Sophomore Jordan McConnell shared the following about her team’s experience as they grew in unity, purpose, and strength while serving the Apsáalooke…
“For our team, being a Wolverine is defined by three words: unity, purpose, and strength. We strive to be united as a group, always putting the good of the team above the good of the individual. We practice playing for a bigger purpose, using the game of basketball to share God’s love. We focus on becoming mentally and physically stronger, growing 1% better than we were yesterday. During our week in Montana at the Crow Indian Reservation, we experienced unity, purpose, and strength in a very real way.
As we sat in our hotel lobby on the first night of our trip, we laid out our goals for the week. It was our desire to serve the community, show humility, and step out of our comfort zones. On Thursday, we had the opportunity to do some gardening at a greenhouse on the Crow Reservation. We spent the day pulling weeds, tilling the soil, and planting flowers and seeds in the garden. To finish what needed to be done, we each committed to different tasks, and it is because of this teamwork that we were able to accomplish in one day what would have taken the owners of the greenhouse several weeks. This process was an excellent reminder of unity, illustrating that we as a team can do so much more together than as individuals.
Friday, our team split into two groups and traveled to the local elementary and middle schools, promoting the basketball camp that we were hosting the next day. At the schools, we were able to do an assembly and share a little bit about Wolverine Basketball, interact with the kids during breakfast or lunch, play with them at recess, and simply show them love. It was our goal to get the kids excited about basketball, but we quickly learned that they already loved the game. To them, basketball is not just a sport, but instead it is a key element to their health. There is an issue with obesity on the Crow Reservation, and basketball is one of the main tools that they are using to fight this problem. From this experience, we were reminded of our purpose for the trip. These kids lived out our “bigger purpose” motto and showed us that basketball is so much more than a competition. Their energy and pure joy poured into us and gave us a renewed perspective of the game that we play.
Saturday was the “game day” of this trip. We had two three-hour sessions planned, and 100 basketballs to give away between the two camps. With no idea how many people would come, when over 215 kids were in the gym for the morning session, the 15 of us were blown away. The gym was full of Wolverines leading different drills and kids having a great time. At the end of the camp, we were so disappointed that we couldn’t give each kid their own ball. However, we brought siblings together and were able to give nearly every family a new basketball. After the kids had left, our team took a short break in a locker room. For the first few moments, we were quiet, each of us processing what had just happened and wondering how we could do the same thing over again. This is when we clearly needed strength. Physically and emotionally drained, we had to rely on the mental toughness and physical endurance that we continually train to have as Wolverines. Because of this strength, the second session went equally well. Working with about 60 kids this time, we were able to teach them on a deeper level and give the remaining basketballs to as many families as we could. The total number of campers for the day was well over 270 kids.

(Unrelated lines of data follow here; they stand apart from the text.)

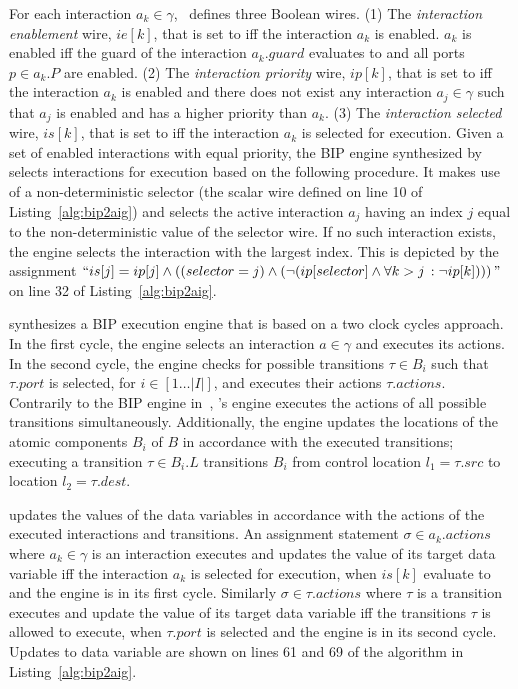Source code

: For each interaction $a_k \in \gamma$, \biptool~defines three Boolean wires. 
(1) The {\em interaction enablement} wire, $ie[k]$, that is set to \true{} iff the interaction
$a_k$ is enabled. $a_k$ is enabled iff the guard of the interaction $a_k.guard$ evaluates
to \true{} and all ports $p \in a_k.P$ are enabled.  
(2) The {\em interaction priority} wire, $ip[k]$, that is set to \true{} iff the interaction 
$a_k$ is enabled and there does not exist any interaction $a_j \in \gamma$ such that 
$a_j$ is enabled and has a higher priority than $a_k$.
(3) The {\em interaction selected} wire, $is[k]$, that is set to \true{} iff the
interaction $a_k$ is selected for execution. Given a set of enabled interactions 
with equal priority, the BIP engine synthesized by \biptool{}
selects interactions for execution based on the following procedure. It makes use of a
non-deterministic selector (the  scalar wire defined on line 10 
of Listing~\ref{alg:bip2aig}) and selects the active interaction $a_j$ having 
an index $j$ equal to the non-deterministic value of the selector wire.
If no such interaction exists, the engine selects the interaction with the largest 
index. 
This is depicted by the assignment $``is[j] = ip[j] \land \left( (selector = j) 
\land (\lnot (ip[selector] \land \forall{k > j}\,:\lnot ip[k])) \right)"$ on line 32 of Listing~\ref{alg:bip2aig}.

\biptool{} synthesizes a BIP execution engine that is based on a two clock cycles 
approach. In the first cycle, the engine selects an interaction $a \in \gamma$ 
and executes its actions. In the second cycle, the engine checks for possible
transitions $\tau \in B_i$ such that $\tau.port$ is selected, for $i \in [1\ldots|I|]$,
and executes their actions $\tau.actions$. Contrarily to the BIP engine in~\cite{BasuBBCJNS11},
\biptool's engine executes the actions of all possible transitions simultaneously.
Additionally, the engine updates the locations of the atomic components $B_i$ of $B$
in accordance with the executed transitions; \ie{} executing a transition $\tau \in B_i.L$ 
transitions $B_i$ from control location $l_1 = \tau.src$ to location $l_2 = \tau.dest$.

\biptool{} updates the values of the data variables in accordance with the 
actions of the executed interactions and transitions. An assignment statement 
$\sigma \in a_k.actions$ where $a_k \in \gamma$ is an interaction executes 
and updates the value of its target data variable iff the interaction $a_k$ 
is selected for execution, \ie when $is[k]$ evaluate to \true{} and the engine
is in its first cycle. Similarly $\sigma \in \tau.actions$ where $\tau$ is a transition
executes and update the value of its target data variable iff the transitions $\tau$
is allowed to execute, \ie when $\tau.port$ is selected and the engine is in its
second cycle. Updates to data variable are shown on lines 61 and 69 of the 
algorithm in Listing~\ref{alg:bip2aig}.


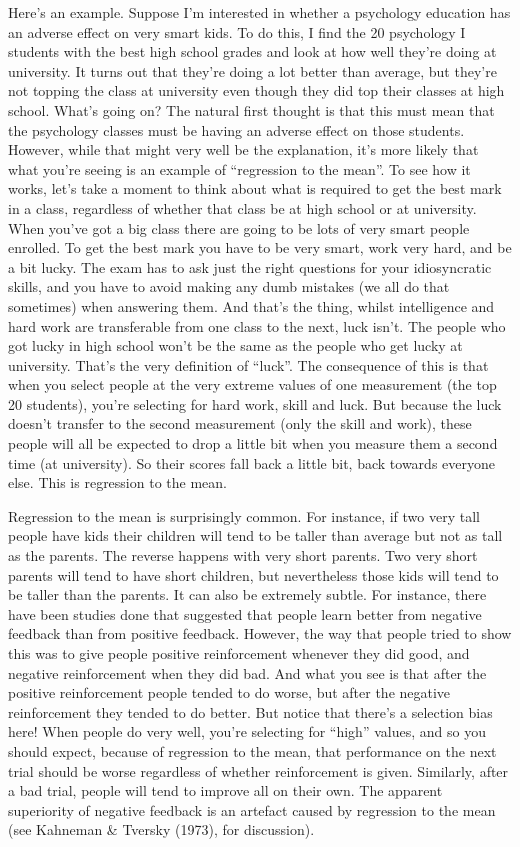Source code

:\documentclass[
  letterpaper,
]{book}
\begin{document}
Here's an example. Suppose I'm interested in whether a psychology
education has an adverse effect on very smart kids. To do this, I find
the 20 psychology I students with the best high school grades and look
at how well they're doing at university. It turns out that they're doing
a lot better than average, but they're not topping the class at
university even though they did top their classes at high school. What's
going on? The natural first thought is that this must mean that the
psychology classes must be having an adverse effect on those students.
However, while that might very well be the explanation, it's more likely
that what you're seeing is an example of ``regression to the mean''. To
see how it works, let's take a moment to think about what is required to
get the best mark in a class, regardless of whether that class be at
high school or at university. When you've got a big class there are
going to be lots of very smart people enrolled. To get the best mark you
have to be very smart, work very hard, and be a bit lucky. The exam has
to ask just the right questions for your idiosyncratic skills, and you
have to avoid making any dumb mistakes (we all do that sometimes) when
answering them. And that's the thing, whilst intelligence and hard work
are transferable from one class to the next, luck isn't. The people who
got lucky in high school won't be the same as the people who get lucky
at university. That's the very definition of ``luck''. The consequence
of this is that when you select people at the very extreme values of one
measurement (the top 20 students), you're selecting for hard work, skill
and luck. But because the luck doesn't transfer to the second
measurement (only the skill and work), these people will all be expected
to drop a little bit when you measure them a second time (at
university). So their scores fall back a little bit, back towards
everyone else. This is regression to the mean.

Regression to the mean is surprisingly common. For instance, if two very
tall people have kids their children will tend to be taller than average
but not as tall as the parents. The reverse happens with very short
parents. Two very short parents will tend to have short children, but
nevertheless those kids will tend to be taller than the parents. It can
also be extremely subtle. For instance, there have been studies done
that suggested that people learn better from negative feedback than from
positive feedback. However, the way that people tried to show this was
to give people positive reinforcement whenever they did good, and
negative reinforcement when they did bad. And what you see is that after
the positive reinforcement people tended to do worse, but after the
negative reinforcement they tended to do better. But notice that there's
a selection bias here! When people do very well, you're selecting for
``high'' values, and so you should expect, because of regression to the
mean, that performance on the next trial should be worse regardless of
whether reinforcement is given. Similarly, after a bad trial, people
will tend to improve all on their own. The apparent superiority of
negative feedback is an artefact caused by regression to the mean (see
Kahneman \& Tversky (1973), for discussion).
\end{document}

It is only through uniting as a team, focusing on the bigger purpose of basketball, and using the strength that we have established that our time at the Crow Indian Reservation was a success. Although we were able to have an impact on the people there through serving the community and playing basketball with the kids, the lessons that this trip taught us about unity, purpose, and strength were much greater. We saw how much we can do together as a team, how the game of basketball can change others’ lives, and how important it is to train our minds and our bodies. Thanks to the people at the Crow Indian Reservation, we saw what it means to be Wolverines.”